For their part, Northerners were complicit in advancing white supremacy, both before and after the Civil War, Baker said. For example, 20th-century historians whose work sought to legitimize the idea that slavery was positive and black suffrage negative were not primarily from Southern institutions, he said.
It is important, therefore, not only to remove Confederate monuments, but to look at history closer to home, Baker said — at, for example, Benjamin Bates, who made his fortune in Maine selling clothing made from slave-grown cotton and later gave some of that fortune to namesake Bates College.
People who live anywhere with a difficult racial history “generally like to say that it belonged to a different time,” Baker said. “I think we need to address that lie head on and recognize that these problems are everywhere, it’s always been a part of America itself, and so that touches all of us.”
Creating and focusing on Confederate monuments, added history department chair Margaret Creighton, meant that other stories from the Civil War are left behind. She recalled how, during fieldwork in Gettysburg, Pa., she and her students met an African American woman whose ancestors had lived in the town during the Civil War and either suffered under or fought against Confederate soldiers.
“We can talk all we want about the issue of erasing monuments, but there are many people for whom monuments were never built,” Creighton said. “Their history was never written. Filmmakers never made a documentary about them.”
Assistant Professor of History Patrick Otim, meanwhile, placed Confederate monuments in a global context.
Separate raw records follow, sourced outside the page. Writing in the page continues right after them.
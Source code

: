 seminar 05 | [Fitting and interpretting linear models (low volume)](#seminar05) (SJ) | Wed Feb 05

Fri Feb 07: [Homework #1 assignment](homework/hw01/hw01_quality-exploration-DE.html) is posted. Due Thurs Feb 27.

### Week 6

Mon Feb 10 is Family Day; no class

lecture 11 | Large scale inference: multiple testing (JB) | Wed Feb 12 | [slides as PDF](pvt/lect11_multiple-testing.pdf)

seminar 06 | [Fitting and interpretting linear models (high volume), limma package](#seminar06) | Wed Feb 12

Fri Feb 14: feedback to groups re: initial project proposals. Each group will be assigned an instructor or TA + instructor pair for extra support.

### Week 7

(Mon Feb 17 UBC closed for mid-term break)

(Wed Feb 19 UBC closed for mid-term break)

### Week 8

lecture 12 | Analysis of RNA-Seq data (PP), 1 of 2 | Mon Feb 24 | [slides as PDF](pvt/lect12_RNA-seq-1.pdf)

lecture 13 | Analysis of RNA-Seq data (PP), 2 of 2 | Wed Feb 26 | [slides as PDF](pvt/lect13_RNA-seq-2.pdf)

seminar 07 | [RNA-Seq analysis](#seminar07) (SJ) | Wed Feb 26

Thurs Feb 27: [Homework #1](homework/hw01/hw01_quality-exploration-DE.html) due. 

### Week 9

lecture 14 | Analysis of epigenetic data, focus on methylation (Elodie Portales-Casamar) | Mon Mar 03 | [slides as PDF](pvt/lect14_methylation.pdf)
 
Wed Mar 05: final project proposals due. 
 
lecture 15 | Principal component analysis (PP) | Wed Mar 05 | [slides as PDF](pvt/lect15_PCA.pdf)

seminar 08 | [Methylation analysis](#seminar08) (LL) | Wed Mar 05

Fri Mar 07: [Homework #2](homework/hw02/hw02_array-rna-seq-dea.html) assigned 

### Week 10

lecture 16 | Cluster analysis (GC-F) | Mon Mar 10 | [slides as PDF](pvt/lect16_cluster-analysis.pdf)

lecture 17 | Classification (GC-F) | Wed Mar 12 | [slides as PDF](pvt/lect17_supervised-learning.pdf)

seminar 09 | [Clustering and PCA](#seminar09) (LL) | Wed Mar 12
Otim said his native Uganda and other African countries are experiencing a similar conflict over their own set of monuments — ones that celebrate both European colonial powers and the dictators who took power in some countries after independence.
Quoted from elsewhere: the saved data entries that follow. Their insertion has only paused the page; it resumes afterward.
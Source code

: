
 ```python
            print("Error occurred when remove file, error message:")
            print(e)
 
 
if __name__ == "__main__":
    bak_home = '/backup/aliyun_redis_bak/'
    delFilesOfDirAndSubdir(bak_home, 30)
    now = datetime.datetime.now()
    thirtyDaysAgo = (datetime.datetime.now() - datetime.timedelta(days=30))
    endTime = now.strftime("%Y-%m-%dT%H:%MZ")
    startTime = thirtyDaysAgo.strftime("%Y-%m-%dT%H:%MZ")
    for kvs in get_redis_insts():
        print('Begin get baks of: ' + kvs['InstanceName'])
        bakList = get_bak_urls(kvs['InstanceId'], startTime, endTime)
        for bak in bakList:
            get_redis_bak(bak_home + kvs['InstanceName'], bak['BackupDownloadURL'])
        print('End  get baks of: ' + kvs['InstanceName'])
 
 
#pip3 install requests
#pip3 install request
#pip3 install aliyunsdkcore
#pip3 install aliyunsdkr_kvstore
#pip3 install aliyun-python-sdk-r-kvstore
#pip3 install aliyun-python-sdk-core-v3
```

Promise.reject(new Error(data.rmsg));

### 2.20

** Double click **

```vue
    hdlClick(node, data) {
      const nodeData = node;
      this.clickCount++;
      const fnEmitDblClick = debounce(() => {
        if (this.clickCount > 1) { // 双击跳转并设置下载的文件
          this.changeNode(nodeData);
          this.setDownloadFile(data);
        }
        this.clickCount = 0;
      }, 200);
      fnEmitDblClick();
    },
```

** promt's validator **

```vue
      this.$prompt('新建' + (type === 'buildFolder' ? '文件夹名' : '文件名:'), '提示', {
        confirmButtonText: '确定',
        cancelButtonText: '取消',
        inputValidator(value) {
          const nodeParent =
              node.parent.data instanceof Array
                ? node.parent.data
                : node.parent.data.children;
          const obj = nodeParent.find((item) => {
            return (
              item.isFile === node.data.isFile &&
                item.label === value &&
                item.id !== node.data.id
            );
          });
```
Africans, he said, are paying attention to the American debate.
“It will inform the sort of discussions that are going on in different African countries,” he said. “What goes on here, because of the power of the Internet or access to information in different parts of the world, will dictate what goes on in different African countries.”
As the discussion continued, a question emerged: How can professional historians and academics fight racism, when its negative effects seem so immediate?
Panelist Robin McDowell has experience in both fields: She is a doctoral candidate in African and African American studies at Harvard who also works in a group that fights to take down symbols of white supremacy in New Orleans. McDowell said activism and academia do not have to be separate — the organizers she works with have many roles, including as researchers.
The organization, Take ’Em Down NOLA, uses the fight for monument removal as a way to push toward broader racial and economic justice.
Discussing monuments as well as subtler forms of racism can be an effective way to build a coalition, McDowell said.
“That’s their access point, to start having conversations and start understanding,” she said.
But if Confederate monuments are removed, what to do with them afterwards is a complicated question. Audience member Mia Yinxing Liu, an art historian and assistant professor of Asian studies, said she wanted Confederate monuments to be removed from public spaces but asked the panel whether statues could be studied as art history.
“We [art historians] are supposed to be the ones who know who sponsored them, what places they are in. We are supposed to think about those issues,” she said.
Baker said he generally did not want to see Confederate statues in museums but thought art historians could work to dismantle the message of Confederate statues.
“It’s a very subtle and interesting way of reflecting on how we can repurpose these monuments, maybe in ways that wouldn’t occur to the average person,” he replied. “The art historian would think carefully about how to subvert their own purpose, the reason they were put up to begin with.”
A related question emerged: What, if anything, should replace a vanquished monument?
McDowell said implementing a new vision had to involve the people such a vision would affect. In New Orleans, she said, more than 200 local artists recently met to propose replacements for white supremacist monuments in the city.
“We can’t underestimate the imagination of our communities,” she said.